Reverse DNS (rDNS)

Reverse DNS (rDNS) is a technique used to map an IP address to a domain name using a Pointer (PTR) record. It involves querying the DNS system in reverse, starting with the IP address, to retrieve the associated domain name(e.g. 127.0.0.1 -> localhost). Reverse DNS is commonly used for verifying server identities, preventing email spam, and troubleshooting network issues.

What is a reverse DNS record used for?

A reverse DNS record, also known as a PTR (Pointer) record, is used for reverse DNS lookups. It associates an IP address with a domain name, enabling identification of the domain name associated with a given IP address. Reverse DNS records are primarily used for verification of server identities, preventing email spam, troubleshooting network issues, and establishing trust in various online services.

Why should an email server have a valid Reverse DNS record?

An email server should have a valid Reverse DNS (rDNS) record for several important reasons:

• Authenticity Verification: Many email servers perform reverse DNS lookups to validate the authenticity of the sending server. They compare the PTR record associated with the server’s IP address to the hostname used in the HELO/EHLO greeting. A valid rDNS record confirms that the server is correctly identified and reduces the likelihood of email being flagged as spam or rejected.

• Spam/Junk Prevention: Email spam filters often use rDNS as a factor in determining the credibility of the sending server. Lack of a valid rDNS record or a mismatch between the PTR record and server hostname can trigger suspicions and increase the chances of email being classified as spam.

• Email Deliverability: Some email service providers and recipient servers use rDNS to assess the reputation and trustworthiness of the sending server. A valid rDNS record enhances the server’s reputation, thereby improving the chances of successful email delivery.

• Sender Reputation: A valid rDNS record contributes to the overall sender reputation. It demonstrates that the server is correctly configured, follows best practices, and is less likely to be associated with abusive or fraudulent activities. Positive sender reputation leads to improved email deliverability and avoids being blacklisted.

• Reverse Tracing: With a valid rDNS record, recipients can trace the origin of an email back to the domain associated with the IP address. This assists in identifying the sender and verifying the legitimacy of the sending server.

In summary, having a valid Reverse DNS record for an email server is essential for maintaining email deliverability, preventing spam, establishing server credibility, and aiding in sender identification. It helps ensure that legitimate emails reach their intended recipients and builds trust in the email communication ecosystem.

Where can I set a reverse DNS record for an IP address?

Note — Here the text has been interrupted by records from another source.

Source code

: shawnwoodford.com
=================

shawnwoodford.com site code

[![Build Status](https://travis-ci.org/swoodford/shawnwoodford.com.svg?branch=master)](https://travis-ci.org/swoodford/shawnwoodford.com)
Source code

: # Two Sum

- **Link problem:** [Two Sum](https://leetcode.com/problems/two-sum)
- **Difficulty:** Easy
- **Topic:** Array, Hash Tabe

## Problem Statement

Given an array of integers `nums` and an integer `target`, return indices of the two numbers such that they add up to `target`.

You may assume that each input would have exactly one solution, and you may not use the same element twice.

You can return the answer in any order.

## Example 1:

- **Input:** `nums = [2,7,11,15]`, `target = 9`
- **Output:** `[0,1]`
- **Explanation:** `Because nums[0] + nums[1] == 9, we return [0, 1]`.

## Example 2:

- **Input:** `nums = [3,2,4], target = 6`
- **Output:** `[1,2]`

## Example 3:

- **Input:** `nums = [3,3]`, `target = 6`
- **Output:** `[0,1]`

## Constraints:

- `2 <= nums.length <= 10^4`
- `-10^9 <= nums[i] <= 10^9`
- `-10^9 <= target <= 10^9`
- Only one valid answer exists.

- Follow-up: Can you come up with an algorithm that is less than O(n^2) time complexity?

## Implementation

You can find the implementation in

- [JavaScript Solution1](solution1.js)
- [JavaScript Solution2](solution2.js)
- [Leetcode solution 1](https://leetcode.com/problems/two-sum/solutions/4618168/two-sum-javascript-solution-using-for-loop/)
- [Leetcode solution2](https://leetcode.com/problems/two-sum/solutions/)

Setting a reverse DNS (rDNS) record for an IP address typically involves working with the entity that manages the IP address block or the DNS configuration for that IP address. The specific process and options for setting a rDNS record may vary depending on your situation. Here are some common scenarios:

• Internet Service Provider (ISP): If you are using an IP address provided by your ISP, you will typically need to contact them and request a rDNS record change. They will have the necessary control over the DNS configuration for the IP address block and can assist you in setting up the rDNS record.
• Hosting Provider: If you have a dedicated server or virtual private server (VPS) from a hosting provider, you may have access to manage your DNS settings. In such cases, you can usually set the rDNS record yourself through the hosting provider’s DNS management interface or control panel.

It’s important to note that the exact steps and procedures may vary depending on your specific situation and the organization responsible for managing the DNS configuration of your IP address.

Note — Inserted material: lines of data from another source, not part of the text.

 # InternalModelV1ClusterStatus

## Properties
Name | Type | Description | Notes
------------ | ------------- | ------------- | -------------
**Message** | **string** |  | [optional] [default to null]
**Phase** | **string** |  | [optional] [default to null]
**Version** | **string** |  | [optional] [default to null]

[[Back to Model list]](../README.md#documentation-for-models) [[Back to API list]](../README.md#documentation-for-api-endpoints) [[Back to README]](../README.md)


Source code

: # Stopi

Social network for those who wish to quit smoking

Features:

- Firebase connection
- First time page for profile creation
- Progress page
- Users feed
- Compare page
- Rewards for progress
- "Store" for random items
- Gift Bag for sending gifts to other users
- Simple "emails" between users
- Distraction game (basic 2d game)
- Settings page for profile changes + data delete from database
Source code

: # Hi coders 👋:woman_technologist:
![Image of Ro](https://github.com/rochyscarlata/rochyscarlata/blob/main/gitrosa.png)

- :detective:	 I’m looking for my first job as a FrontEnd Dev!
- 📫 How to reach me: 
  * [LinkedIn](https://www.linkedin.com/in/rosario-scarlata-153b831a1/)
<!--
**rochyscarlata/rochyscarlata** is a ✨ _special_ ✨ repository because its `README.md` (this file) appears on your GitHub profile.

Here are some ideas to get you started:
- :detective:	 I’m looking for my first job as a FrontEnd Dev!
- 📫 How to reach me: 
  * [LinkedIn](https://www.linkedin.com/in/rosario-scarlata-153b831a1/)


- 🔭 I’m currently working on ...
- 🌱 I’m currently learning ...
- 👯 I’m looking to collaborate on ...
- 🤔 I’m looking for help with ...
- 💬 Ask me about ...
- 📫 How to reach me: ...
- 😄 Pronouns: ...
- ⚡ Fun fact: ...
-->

How can I check a reverse DNS record?

You can check a reverse DNS entry by querying an IP address with an according parameter of your favorite DNS tool.

To have a valid setup let’s take a look at a typical email provider like GMX and query their mail out DNS record for an IP address:

$ dig a mout.gmx.net

;; QUESTION SECTION:
;mout.gmx.net.			IN	A

;; ANSWER SECTION:
mout.gmx.net.		78401	IN	A	212.227.15.18
mout.gmx.net.		78401	IN	A	212.227.17.22
mout.gmx.net.		78401	IN	A	212.227.17.21
mout.gmx.net.		78401	IN	A	212.227.15.15
mout.gmx.net.		78401	IN	A	212.227.15.19
mout.gmx.net.		78401	IN	A	212.227.17.20

As the next step use one of the IP addresses to make a reverse DNS lookup:

$ dig -x 212.227.15.18

;; QUESTION SECTION:
;18.15.227.212.in-addr.arpa.	IN	PTR

;; ANSWER SECTION:
18.15.227.212.in-addr.arpa. 79656 IN	PTR	mout.gmx.net.

As most IP addresses have a valid reverse DNS record, you can try one by your own to get a better understanding.